[EXERCISE DESCRIPTION] For the entries that follow, count the lines containing the string "Bruno" and write only the number.

[RECORDED DATA]
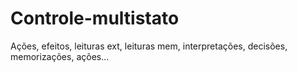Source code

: Controle-multistato
===================

Ações, efeitos, leituras ext, leituras mem, interpretações, decisões, memorizações, ações...
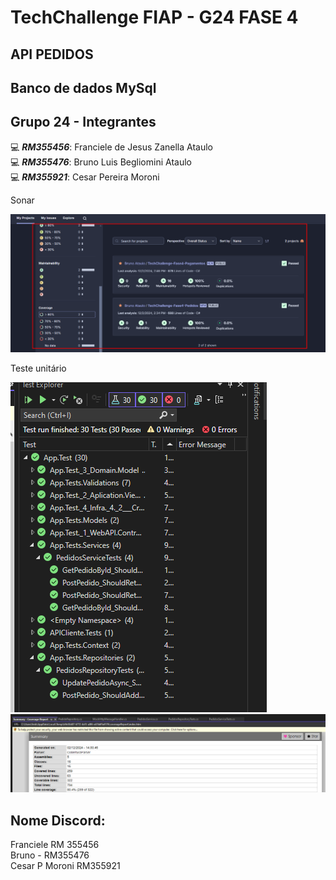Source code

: # TechChallenge FIAP - G24 FASE 4

## API PEDIDOS

## Banco de dados MySql

## Grupo 24 - Integrantes
💻 *<b>RM355456</b>*: Franciele de Jesus Zanella Ataulo </br>
💻 *<b>RM355476</b>*: Bruno Luis Begliomini Ataulo </br>
💻 *<b>RM355921</b>*: Cesar Pereira Moroni </br>


Sonar

![image1](assets/cobertura.png)

Teste unitário

![image2](assets/image2.png)
![image3](assets/image3.png)

## Nome Discord:
Franciele RM 355456</br>
Bruno - RM355476</br>
Cesar P Moroni RM355921</br>
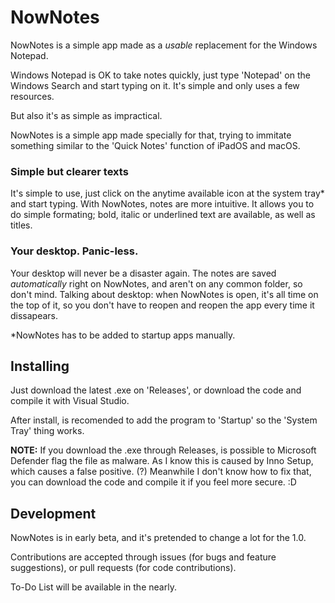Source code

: # NowNotes

NowNotes is a simple app made as a *usable* replacement for the Windows Notepad.

Windows Notepad is OK to take notes quickly, just type 'Notepad' on the Windows Search and start typing on it. It's simple and only uses a few resources.

But also it's as simple as impractical.

NowNotes is a simple app made specially for that, trying to immitate something similar to the 'Quick Notes' function of iPadOS and macOS.

### Simple but clearer texts

It's simple to use, just click on the anytime available icon at the system tray* and start typing. With NowNotes, notes are more intuitive. It allows you to do simple formating; bold, italic or underlined text are available, as well as titles.

### Your desktop. Panic-less.

Your desktop will never be a disaster again. The notes are saved *automatically* right on NowNotes, and aren't on any common folder, so don't mind. Talking about desktop: when NowNotes is open, it's all time on the top of it, so you don't have to reopen and reopen the app every time it dissapears.

*NowNotes has to be added to startup apps manually.

## Installing

Just download the latest .exe on 'Releases', or download the code and compile it with Visual Studio.

After install, is recomended to add the program to 'Startup' so the 'System Tray' thing works.

**NOTE:** If you download the .exe through Releases, is possible to Microsoft Defender flag the file as malware. As I know this is caused by Inno Setup, which causes a false positive. (?) Meanwhile I don't know how to fix that, you can download the code and compile it if you feel more secure. :D

## Development

NowNotes is in early beta, and it's pretended to change a lot for the 1.0. 

Contributions are accepted through issues (for bugs and feature suggestions), or pull requests (for code contributions).

To-Do List will be available in the nearly.
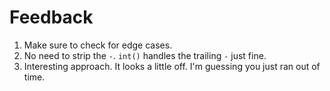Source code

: # Feedback

1. Make sure to check for edge cases.
2. No need to strip the `-`. `int()` handles the trailing `-` just fine.
3. Interesting approach. It looks a little off. I'm guessing you just ran out
of time.
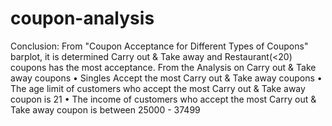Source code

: # coupon-analysis

Conclusion:
From "Coupon Acceptance for Different Types of Coupons" barplot, it is determined Carry out & Take away and Restaurant(<20) coupons has the most acceptance.
From the Analysis on Carry out & Take away coupons
• Singles Accept the most Carry out & Take away coupons
• The age limit of customers who accept the most Carry out & Take away coupon is 21
• The income of customers who accept the most Carry out & Take away coupon is between 25000 - 37499
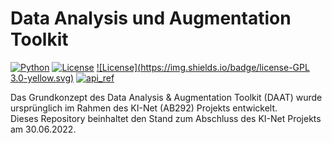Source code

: Data Analysis und Augmentation Toolkit
=======================================

[![Python](https://img.shields.io/badge/Python-3.x-blue.svg)]()
[![License](https://img.shields.io/badge/license-MIT-yellow.svg)](https://github.com/THRoBafl/DAAT/blob/main/LICENSE.MIT)
[![License](https://img.shields.io/badge/license-GPL 3.0-yellow.svg)](https://github.com/THRoBafl/DAAT/blob/main/LICENSE.GPL-3.0)
[![api_ref](https://img.shields.io/badge/api-Referenz-blue.svg)](https://github.com/THRoBafl/DAAT/blob/main/docs/Anleitung_DAAT_V4.pdf)

Das Grundkonzept des Data Analysis & Augmentation Toolkit (DAAT) wurde ursprünglich im Rahmen des KI-Net (AB292) Projekts entwickelt.  
Dieses Repository beinhaltet den Stand zum Abschluss des KI-Net Projekts am 30.06.2022.
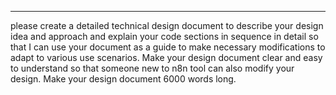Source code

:

---
please create a detailed technical design document to describe your design idea and approach and explain your code sections in sequence in detail so that I can use your document as a guide to make necessary modifications to adapt to various use scenarios. Make your design document clear and easy to understand so that someone new to n8n tool can also modify your design. Make your design document 6000 words long.
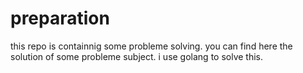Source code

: # preparation

this repo is containnig some probleme solving.
you can find here the solution of some probleme subject.
i use golang to solve this.

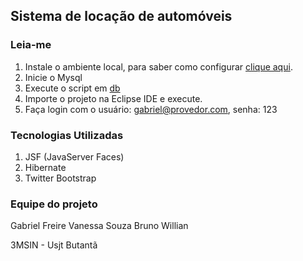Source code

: Sistema de locação de automóveis
---

### Leia-me
1. Instale o ambiente local, para saber como configurar [clique aqui](https://github.com/gabrielfreire/java-cookbook-install).
2. Inicie o Mysql 
3. Execute o script em [db](/db/carfire.sql)
4. Importe o projeto na Eclipse IDE e execute.
5. Faça login com o usuário: gabriel@provedor.com, senha: 123

### Tecnologias Utilizadas
1. JSF (JavaServer Faces)
2. Hibernate
3. Twitter Bootstrap 
    
### Equipe do projeto
Gabriel Freire
Vanessa Souza
Bruno Willian

3MSIN - Usjt Butantã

[COMPLETED EXERCISE] 3